DEAR ABBY: Help! My daughter just turned 13, and I need to discuss the facts of life with her. I don't know where to start.
My mom told me absolutely nothing, and I know my daughter needs to be educated in a simple but very understandable way - especially in these times. I need ideas on how to approach this.
- Nervous Mom in Illinois
DEAR NERVOUS MOM: Because many parents find the subject of sex embarrassing, they postpone discussing it with their children. When "The Talk" finally happens, it is often too late. Their child's head is filled with information received from contemporaries, and often what they've heard is inaccurate.

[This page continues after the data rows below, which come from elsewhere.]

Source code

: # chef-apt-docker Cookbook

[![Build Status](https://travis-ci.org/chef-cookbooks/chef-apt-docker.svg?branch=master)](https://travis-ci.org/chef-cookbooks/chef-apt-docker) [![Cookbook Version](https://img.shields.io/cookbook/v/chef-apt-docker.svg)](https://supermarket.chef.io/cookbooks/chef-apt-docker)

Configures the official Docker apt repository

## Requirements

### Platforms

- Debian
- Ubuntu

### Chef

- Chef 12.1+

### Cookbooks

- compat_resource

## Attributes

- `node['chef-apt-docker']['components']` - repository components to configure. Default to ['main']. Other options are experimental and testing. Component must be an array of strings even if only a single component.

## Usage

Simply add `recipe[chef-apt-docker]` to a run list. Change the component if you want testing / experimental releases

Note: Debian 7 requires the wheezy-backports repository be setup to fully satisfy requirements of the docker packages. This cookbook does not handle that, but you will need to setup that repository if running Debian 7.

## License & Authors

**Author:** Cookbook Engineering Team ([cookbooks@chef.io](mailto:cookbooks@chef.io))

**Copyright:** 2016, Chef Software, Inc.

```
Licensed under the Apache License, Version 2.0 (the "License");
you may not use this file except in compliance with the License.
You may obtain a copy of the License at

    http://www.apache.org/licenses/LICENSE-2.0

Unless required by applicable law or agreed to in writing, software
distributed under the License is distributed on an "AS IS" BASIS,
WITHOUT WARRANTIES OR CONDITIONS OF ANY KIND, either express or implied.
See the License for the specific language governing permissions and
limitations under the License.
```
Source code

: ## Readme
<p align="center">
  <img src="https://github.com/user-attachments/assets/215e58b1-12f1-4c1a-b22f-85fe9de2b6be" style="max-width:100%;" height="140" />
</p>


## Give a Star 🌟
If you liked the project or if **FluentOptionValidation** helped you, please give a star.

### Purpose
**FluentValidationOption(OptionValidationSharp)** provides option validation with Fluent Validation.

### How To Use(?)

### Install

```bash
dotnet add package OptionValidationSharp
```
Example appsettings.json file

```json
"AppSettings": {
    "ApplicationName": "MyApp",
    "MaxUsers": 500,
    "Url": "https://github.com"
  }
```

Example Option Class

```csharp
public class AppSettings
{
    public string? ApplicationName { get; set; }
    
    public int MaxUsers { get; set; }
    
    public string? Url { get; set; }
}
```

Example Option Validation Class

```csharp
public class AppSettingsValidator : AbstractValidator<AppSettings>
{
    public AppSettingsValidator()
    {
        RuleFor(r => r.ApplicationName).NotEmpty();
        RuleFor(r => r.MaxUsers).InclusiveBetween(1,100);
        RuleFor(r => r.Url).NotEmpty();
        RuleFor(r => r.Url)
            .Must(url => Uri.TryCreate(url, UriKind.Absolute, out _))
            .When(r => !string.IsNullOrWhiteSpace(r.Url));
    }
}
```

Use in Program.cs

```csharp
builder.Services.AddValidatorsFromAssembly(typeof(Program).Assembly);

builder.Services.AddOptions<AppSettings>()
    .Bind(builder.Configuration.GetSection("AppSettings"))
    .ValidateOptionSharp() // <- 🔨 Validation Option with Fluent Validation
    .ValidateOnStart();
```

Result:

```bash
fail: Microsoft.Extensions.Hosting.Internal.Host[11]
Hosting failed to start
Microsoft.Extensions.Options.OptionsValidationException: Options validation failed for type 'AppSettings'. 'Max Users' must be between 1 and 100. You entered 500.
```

Today, children are maturing years earlier than they did a generation ago. It's not unusual to hear about teens engaging in adult activities at much younger ages than teens of earlier generations. That is why it's so important for parents (and guardians) to begin discussions about alcohol, drugs and family values well before their children start experimenting. How old must a girl be before she can get pregnant? Can she get pregnant the first time she has sex? What time of the month is a girl 100 percent safe? How old must a boy be before he can father a child? Another important topic is how to avoid date rape and what to do if it happens, as well as information on contraception and sexually transmitted diseases (and how to recognize them).
DEAR ABBY: I recently started a summer job in the fitting room of a clothing store. Customers often ask me what I think about their outfits, and the most common question is, "Does this make me look fat?" How do I answer if the outfit does make the woman look fat? These women want honesty, but how do I avoid sounding rude?
- Conflicted in New Jersey
DEAR CONFLICTED: Try this: "The color is great on you. Let's get it in another size and it'll be perfect. Sometimes garments have been mismarked." (It's true.)